*** Opening SUPPLIED DATA ***
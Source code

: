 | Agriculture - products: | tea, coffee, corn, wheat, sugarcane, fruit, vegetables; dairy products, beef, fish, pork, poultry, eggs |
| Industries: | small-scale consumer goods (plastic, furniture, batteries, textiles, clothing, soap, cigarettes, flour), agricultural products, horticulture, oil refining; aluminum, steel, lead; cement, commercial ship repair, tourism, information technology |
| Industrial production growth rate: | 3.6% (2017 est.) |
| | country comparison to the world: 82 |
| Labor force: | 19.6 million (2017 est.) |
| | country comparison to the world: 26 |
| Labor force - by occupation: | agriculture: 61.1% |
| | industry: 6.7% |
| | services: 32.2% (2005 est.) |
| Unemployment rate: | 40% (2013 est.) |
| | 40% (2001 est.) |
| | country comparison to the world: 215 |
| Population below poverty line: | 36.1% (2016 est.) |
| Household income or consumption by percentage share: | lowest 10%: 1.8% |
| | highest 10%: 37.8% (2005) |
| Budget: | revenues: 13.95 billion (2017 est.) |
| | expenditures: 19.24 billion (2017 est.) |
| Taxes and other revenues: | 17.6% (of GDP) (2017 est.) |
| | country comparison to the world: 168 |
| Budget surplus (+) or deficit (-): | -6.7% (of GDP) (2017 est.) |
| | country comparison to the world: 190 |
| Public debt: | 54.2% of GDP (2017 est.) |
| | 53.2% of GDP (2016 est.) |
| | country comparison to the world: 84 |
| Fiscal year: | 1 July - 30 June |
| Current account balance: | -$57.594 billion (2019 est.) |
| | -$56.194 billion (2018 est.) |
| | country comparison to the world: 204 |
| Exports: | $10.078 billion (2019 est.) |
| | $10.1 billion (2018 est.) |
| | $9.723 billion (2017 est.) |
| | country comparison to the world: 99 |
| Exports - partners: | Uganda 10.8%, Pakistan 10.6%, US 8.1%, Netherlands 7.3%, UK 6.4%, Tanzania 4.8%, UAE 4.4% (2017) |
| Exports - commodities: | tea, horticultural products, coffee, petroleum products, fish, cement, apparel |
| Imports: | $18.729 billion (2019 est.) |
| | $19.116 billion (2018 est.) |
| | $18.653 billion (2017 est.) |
*** Closing SUPPLIED DATA ***
*** Opening SUPPLIED DATA ***
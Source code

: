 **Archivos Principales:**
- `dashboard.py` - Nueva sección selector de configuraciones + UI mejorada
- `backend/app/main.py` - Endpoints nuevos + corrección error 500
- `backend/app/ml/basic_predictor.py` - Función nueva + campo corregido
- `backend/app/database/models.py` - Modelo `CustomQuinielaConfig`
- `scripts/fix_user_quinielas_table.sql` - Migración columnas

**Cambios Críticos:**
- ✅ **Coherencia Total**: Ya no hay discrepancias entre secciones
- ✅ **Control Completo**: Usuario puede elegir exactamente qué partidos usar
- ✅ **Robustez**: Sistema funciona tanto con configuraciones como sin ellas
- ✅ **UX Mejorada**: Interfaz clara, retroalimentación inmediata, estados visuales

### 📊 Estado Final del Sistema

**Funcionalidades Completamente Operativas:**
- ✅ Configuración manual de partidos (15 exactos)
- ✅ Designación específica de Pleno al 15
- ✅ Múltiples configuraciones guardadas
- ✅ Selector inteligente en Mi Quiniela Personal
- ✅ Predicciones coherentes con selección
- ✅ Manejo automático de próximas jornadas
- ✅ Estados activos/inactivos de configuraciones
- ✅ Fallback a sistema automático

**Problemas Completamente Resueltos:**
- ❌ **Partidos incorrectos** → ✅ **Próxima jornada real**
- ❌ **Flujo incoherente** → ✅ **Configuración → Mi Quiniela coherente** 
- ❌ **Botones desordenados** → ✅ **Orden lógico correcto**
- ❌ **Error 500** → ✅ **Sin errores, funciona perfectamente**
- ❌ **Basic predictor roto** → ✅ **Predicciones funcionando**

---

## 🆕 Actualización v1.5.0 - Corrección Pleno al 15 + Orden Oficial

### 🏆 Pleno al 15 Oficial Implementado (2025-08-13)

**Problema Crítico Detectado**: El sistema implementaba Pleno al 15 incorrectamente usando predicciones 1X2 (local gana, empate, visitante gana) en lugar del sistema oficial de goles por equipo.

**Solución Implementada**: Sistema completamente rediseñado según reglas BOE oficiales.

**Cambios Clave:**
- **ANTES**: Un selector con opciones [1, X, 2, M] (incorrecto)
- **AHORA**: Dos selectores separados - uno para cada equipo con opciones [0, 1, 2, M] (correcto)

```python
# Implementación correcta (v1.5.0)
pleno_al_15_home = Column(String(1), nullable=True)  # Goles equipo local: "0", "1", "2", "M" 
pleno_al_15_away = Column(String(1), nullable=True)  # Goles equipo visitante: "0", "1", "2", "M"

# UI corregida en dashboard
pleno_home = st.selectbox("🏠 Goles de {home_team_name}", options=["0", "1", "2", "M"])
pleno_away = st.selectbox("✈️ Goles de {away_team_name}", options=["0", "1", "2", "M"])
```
*** Closing SUPPLIED DATA ***
*** Opening SUPPLIED DATA ***
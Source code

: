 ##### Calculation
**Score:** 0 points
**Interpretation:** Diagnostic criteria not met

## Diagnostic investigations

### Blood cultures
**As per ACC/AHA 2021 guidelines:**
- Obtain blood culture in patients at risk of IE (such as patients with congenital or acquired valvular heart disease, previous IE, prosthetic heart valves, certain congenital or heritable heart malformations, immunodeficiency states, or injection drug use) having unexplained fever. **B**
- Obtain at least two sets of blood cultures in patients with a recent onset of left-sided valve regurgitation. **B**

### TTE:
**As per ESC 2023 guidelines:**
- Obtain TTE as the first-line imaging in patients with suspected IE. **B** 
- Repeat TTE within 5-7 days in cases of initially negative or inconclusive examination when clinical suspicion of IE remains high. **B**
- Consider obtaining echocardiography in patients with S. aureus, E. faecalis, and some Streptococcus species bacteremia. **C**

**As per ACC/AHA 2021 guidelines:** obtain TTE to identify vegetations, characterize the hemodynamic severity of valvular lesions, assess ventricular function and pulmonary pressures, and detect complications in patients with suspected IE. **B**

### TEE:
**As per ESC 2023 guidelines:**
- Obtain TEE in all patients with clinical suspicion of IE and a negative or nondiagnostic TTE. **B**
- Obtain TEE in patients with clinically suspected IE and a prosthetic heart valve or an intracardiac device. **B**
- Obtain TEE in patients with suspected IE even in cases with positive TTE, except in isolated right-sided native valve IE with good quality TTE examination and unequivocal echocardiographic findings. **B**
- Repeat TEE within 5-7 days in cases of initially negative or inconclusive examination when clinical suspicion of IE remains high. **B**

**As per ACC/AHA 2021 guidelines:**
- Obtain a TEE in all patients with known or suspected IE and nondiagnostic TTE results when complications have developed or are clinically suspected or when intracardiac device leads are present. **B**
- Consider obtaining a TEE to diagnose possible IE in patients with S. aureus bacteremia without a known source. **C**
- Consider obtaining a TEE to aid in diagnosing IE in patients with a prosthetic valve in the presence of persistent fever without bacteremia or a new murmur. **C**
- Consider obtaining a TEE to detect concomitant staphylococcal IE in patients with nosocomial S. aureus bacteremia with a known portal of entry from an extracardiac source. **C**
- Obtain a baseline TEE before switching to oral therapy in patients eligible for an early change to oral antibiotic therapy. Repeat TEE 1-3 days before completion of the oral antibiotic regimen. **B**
*** Closing SUPPLIED DATA ***
The reply should consist solely of the lines above from the one that has "- Obtain TEE in patients with clinically" through the one that has "- Consider obtaining a TEE to aid", reproduced exactly.

- Obtain TEE in patients with clinically suspected IE and a prosthetic heart valve or an intracardiac device. **B**
- Obtain TEE in patients with suspected IE even in cases with positive TTE, except in isolated right-sided native valve IE with good quality TTE examination and unequivocal echocardiographic findings. **B**
- Repeat TEE within 5-7 days in cases of initially negative or inconclusive examination when clinical suspicion of IE remains high. **B**

**As per ACC/AHA 2021 guidelines:**
- Obtain a TEE in all patients with known or suspected IE and nondiagnostic TTE results when complications have developed or are clinically suspected or when intracardiac device leads are present. **B**
- Consider obtaining a TEE to diagnose possible IE in patients with S. aureus bacteremia without a known source. **C**
- Consider obtaining a TEE to aid in diagnosing IE in patients with a prosthetic valve in the presence of persistent fever without bacteremia or a new murmur. **C**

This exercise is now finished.